Superato questo numero si entra in altre logiche, nelle quali diventano dominanti gli slogan, la suggestione, il pensiero magico. I grandi numeri rappresentano sicuramente un rischio per la Chiesa che spesso si trova a gestire platee vaste e indistinte. Quando la gente partecipa a grandi cerimonie o a grandi eventi si sente appartenere ad una ‘grande madre’ che li fa sentire buoni, ma poi tornando a casa le persone restano esattamente quelle di prima, con i loro problemi, le loro contraddizioni, le loro sofferenze. Ai grandi numeri è possibile comunicare informazioni, trasmettere messaggi seduttivi e quindi sottilmente manipolatori, ma è molto più difficile trasmettere l’amore. Tutti ricordiamo le parole con cui Papa Giovanni XXIII ha chiuso il concilio nel 1965:  attraverso poche battute è riuscito a trasmettere la sua attenzione e la sua tenerezza al mondo intero, ha fatto arrivare a tutti la carezza di Dio. La forza profetica delle sue parole era certamente il riflesso di uno stile di vita integro e integrato in profondità. Il suo stile di vita gli ha permesso di formulare un messaggio forte e efficace per tutti.

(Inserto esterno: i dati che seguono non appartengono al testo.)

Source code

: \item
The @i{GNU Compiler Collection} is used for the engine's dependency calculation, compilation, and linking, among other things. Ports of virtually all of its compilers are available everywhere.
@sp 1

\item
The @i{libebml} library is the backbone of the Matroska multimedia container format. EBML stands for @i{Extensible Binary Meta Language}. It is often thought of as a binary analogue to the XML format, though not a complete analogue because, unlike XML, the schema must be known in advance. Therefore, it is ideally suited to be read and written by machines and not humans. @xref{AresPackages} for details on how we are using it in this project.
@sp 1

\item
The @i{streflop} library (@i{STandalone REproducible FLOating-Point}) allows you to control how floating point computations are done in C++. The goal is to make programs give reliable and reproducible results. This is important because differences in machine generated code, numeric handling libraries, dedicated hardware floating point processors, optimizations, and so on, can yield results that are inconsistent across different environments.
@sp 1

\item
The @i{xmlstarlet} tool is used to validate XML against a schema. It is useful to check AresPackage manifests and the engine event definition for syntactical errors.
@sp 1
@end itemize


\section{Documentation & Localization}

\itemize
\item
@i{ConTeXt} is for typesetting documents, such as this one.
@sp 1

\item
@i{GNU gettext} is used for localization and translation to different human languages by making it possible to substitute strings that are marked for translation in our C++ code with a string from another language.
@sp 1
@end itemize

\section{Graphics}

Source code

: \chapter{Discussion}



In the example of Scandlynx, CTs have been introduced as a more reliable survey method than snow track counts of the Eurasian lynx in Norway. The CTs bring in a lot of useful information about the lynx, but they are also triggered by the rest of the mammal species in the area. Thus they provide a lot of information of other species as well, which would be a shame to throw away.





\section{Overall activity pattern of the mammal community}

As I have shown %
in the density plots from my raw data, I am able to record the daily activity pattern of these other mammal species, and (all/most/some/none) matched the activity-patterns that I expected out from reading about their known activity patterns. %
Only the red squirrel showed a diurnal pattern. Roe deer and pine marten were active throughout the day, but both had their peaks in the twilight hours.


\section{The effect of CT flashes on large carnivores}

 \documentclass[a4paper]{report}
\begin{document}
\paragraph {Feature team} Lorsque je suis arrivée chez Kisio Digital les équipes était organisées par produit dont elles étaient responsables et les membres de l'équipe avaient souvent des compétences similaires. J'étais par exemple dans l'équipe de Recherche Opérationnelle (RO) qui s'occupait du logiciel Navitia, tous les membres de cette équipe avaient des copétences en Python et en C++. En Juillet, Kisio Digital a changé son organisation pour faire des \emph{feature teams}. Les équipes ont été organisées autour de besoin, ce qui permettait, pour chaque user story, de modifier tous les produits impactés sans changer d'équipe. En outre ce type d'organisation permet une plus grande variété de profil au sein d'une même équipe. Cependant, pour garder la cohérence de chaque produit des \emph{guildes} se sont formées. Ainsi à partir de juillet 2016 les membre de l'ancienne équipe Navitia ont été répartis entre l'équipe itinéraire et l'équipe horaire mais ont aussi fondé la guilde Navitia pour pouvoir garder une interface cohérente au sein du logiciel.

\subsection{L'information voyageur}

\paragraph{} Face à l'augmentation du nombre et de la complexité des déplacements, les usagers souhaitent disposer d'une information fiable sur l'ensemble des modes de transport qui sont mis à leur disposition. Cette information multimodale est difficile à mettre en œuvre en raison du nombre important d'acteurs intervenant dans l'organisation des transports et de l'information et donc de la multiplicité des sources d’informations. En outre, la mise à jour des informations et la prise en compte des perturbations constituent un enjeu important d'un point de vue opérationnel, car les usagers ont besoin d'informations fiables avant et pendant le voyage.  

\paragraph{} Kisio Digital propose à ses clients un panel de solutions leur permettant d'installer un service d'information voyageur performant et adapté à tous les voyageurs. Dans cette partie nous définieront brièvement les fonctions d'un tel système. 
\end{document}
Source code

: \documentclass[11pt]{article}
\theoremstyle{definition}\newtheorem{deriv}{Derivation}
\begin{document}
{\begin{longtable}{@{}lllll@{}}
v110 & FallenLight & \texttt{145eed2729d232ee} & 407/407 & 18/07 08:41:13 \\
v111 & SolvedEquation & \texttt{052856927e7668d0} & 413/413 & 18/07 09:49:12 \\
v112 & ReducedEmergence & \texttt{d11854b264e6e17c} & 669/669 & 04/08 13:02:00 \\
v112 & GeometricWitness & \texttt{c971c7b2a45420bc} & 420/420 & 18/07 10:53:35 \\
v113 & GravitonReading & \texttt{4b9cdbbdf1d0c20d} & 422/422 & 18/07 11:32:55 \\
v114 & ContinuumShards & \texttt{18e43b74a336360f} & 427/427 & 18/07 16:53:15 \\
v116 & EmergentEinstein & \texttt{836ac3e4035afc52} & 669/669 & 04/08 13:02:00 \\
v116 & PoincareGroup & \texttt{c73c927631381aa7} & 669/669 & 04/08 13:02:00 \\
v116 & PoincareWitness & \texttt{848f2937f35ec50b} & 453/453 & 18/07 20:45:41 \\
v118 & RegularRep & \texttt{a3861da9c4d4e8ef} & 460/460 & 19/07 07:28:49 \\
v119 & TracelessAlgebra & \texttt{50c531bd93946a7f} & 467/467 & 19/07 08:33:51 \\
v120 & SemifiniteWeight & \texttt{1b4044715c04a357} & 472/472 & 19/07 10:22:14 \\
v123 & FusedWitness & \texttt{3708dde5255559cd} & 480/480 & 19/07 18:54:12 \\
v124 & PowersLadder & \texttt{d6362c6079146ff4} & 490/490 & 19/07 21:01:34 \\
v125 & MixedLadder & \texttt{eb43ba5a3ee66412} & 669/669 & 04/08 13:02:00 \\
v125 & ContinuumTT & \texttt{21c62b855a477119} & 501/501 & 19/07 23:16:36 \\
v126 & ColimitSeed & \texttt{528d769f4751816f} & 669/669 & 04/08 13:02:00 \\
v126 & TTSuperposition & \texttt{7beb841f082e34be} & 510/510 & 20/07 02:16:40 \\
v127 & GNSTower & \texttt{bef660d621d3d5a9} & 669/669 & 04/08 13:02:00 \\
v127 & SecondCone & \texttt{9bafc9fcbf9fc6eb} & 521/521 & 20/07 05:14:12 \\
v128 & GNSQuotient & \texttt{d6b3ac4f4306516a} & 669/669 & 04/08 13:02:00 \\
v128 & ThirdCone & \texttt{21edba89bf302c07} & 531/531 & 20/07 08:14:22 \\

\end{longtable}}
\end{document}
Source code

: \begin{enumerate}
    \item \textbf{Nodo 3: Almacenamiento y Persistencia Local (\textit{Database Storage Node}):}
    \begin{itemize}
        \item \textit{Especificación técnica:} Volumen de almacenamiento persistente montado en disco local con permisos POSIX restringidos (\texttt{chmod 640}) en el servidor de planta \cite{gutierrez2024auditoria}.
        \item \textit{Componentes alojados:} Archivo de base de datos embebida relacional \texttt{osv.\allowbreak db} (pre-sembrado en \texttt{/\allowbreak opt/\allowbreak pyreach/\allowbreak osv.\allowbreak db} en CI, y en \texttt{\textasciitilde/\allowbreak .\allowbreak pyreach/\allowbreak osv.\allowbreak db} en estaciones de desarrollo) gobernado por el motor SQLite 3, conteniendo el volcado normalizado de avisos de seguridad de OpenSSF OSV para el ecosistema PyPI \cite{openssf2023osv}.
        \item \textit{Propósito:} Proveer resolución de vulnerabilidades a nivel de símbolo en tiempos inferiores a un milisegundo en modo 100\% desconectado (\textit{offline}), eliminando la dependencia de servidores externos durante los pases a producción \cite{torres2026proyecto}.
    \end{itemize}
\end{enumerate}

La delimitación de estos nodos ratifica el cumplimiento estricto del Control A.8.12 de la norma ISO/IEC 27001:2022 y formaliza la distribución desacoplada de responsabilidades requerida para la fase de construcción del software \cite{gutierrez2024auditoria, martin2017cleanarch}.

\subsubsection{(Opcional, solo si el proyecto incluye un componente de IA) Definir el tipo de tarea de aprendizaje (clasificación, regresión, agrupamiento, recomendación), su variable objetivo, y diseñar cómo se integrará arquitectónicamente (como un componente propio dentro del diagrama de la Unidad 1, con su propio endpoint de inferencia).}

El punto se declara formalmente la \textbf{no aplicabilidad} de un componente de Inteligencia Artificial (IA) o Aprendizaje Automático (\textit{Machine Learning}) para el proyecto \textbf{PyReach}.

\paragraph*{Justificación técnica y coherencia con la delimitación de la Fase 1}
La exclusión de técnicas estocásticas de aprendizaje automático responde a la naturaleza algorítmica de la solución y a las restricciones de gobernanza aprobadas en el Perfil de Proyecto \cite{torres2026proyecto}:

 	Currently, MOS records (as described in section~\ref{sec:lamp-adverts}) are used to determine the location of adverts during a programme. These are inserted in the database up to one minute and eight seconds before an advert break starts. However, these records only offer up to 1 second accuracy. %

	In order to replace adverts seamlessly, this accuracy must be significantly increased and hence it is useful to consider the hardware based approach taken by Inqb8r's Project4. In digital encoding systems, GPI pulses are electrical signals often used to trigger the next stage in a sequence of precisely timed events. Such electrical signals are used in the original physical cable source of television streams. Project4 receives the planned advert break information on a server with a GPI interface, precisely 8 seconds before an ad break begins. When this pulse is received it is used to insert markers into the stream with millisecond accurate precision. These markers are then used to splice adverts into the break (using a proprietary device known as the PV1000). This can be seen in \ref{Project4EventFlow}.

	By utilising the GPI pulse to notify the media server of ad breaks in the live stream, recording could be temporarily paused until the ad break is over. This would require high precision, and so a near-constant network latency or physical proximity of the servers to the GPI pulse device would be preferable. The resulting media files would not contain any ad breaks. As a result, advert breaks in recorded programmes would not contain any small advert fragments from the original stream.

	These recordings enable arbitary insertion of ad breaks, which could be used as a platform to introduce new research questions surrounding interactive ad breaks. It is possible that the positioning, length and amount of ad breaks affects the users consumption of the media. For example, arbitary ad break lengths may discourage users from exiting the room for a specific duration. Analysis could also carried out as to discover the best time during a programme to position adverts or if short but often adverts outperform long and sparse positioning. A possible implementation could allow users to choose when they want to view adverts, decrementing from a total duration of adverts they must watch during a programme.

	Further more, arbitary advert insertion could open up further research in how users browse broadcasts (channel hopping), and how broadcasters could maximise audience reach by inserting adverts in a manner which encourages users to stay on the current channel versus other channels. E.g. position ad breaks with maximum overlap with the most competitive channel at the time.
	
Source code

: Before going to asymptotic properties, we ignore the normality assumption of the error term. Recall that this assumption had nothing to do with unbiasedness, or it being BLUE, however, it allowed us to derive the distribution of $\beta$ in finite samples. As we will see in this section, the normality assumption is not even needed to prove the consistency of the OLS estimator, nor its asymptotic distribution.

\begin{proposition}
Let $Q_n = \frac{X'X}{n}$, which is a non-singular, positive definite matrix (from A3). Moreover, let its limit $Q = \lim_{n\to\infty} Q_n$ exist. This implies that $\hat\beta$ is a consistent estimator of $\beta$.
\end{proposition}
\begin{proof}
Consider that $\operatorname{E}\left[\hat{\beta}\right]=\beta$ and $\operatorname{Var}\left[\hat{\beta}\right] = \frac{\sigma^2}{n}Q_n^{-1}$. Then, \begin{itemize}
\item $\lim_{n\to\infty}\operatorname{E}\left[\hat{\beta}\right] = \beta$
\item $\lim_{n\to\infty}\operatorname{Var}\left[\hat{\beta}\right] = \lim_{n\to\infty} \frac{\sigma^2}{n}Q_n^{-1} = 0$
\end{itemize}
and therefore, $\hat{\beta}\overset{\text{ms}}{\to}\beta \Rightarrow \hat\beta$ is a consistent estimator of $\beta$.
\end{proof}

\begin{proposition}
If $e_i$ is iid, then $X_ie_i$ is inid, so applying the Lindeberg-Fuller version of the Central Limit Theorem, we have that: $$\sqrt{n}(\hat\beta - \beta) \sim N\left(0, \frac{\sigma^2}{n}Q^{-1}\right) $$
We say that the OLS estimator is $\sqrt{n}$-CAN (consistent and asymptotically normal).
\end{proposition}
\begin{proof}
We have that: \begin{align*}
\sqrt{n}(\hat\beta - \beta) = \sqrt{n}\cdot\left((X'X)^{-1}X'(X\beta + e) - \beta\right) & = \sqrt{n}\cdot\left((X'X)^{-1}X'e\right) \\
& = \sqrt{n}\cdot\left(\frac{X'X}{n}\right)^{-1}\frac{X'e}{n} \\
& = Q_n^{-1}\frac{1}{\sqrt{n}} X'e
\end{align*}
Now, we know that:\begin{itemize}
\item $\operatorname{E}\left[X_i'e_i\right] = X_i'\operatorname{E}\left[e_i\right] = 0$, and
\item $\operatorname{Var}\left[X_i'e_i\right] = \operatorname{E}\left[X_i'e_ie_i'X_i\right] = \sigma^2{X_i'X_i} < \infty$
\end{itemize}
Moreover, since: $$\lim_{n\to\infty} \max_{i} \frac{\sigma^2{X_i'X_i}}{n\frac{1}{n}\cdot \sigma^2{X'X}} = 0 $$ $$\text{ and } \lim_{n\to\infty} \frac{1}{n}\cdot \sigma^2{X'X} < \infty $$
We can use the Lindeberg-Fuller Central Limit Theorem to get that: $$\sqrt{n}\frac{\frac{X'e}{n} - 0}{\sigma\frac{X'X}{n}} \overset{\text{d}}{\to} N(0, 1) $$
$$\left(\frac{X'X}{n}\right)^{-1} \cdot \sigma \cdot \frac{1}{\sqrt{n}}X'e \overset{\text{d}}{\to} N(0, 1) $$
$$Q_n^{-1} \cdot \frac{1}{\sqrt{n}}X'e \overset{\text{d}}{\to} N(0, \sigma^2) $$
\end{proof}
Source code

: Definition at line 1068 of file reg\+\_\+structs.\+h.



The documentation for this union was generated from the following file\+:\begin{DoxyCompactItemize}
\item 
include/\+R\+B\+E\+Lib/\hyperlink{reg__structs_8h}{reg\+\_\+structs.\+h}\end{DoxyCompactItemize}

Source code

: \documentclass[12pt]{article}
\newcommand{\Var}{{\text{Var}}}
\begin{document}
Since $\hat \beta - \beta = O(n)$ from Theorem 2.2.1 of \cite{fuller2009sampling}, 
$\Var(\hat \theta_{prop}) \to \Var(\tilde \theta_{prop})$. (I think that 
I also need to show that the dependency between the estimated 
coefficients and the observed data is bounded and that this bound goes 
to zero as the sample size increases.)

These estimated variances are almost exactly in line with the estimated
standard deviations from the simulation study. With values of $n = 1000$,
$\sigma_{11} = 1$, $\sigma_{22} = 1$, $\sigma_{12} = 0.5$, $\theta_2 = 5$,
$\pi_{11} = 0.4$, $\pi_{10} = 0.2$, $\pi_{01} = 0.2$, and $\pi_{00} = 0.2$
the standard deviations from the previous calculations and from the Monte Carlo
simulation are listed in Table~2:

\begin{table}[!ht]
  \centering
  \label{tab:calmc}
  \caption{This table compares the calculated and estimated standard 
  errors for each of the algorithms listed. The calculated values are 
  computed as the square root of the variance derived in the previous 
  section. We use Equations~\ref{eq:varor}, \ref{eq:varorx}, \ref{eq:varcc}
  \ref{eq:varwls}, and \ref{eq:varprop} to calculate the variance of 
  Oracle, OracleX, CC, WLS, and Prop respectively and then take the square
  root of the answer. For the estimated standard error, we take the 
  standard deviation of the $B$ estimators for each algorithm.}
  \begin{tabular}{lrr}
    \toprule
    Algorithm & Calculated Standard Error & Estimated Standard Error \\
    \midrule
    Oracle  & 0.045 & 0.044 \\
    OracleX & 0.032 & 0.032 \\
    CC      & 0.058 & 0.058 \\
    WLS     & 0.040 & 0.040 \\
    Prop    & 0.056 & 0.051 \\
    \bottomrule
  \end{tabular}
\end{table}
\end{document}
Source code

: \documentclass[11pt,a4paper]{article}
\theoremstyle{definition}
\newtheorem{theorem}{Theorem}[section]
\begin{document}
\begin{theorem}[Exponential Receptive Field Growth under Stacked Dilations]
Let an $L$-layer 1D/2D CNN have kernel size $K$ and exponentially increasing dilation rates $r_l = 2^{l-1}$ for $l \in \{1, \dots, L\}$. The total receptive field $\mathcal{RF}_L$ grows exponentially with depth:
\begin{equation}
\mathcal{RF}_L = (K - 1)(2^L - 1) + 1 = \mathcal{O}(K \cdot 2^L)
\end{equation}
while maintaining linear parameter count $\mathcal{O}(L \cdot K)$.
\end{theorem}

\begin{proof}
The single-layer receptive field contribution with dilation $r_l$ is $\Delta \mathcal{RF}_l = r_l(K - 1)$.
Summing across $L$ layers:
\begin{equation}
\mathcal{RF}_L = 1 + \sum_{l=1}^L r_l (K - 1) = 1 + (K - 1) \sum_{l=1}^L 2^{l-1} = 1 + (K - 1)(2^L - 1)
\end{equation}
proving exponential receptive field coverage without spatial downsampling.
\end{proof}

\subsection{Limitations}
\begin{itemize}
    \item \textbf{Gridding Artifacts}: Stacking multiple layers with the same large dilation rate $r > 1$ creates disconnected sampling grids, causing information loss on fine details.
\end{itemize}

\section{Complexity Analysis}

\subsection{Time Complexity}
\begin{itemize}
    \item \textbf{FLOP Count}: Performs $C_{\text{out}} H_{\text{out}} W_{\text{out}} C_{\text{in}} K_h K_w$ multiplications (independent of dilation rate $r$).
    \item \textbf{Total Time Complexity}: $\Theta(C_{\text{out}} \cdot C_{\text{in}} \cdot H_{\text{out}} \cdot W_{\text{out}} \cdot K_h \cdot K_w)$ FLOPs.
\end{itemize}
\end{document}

L’ultimo elemento è la cura costante e continua, direi quotidiana, al proprio stile di vita e alla propria ricerca spirituale. Purtroppo le istituzioni non sempre sono di aiuto, anzi qualche volta ostacolano la persona in questo processo attraverso la carriera, la dedizione alienata per gli altri, il prestigio, l’attivismo. Quello che aiuta è avere la capacità di frenare e creare spazi di ascolto, autocoscienza, consapevolezza. Dalle spiritualità orientali possiamo imparare molto perché sono orientate proprio alla consapevolezza. Ma anche il modello monastico contiene alcuni di questi valori essenziali che vanno recuperati: il silenzio delle parole ma anche dell’azione, che significa fermarsi, interrompere, aspettare, ascoltare; la povertà e la sobrietà fa sperimentare la bellezza delle cose; l’attenzione all’altro e all’Altro.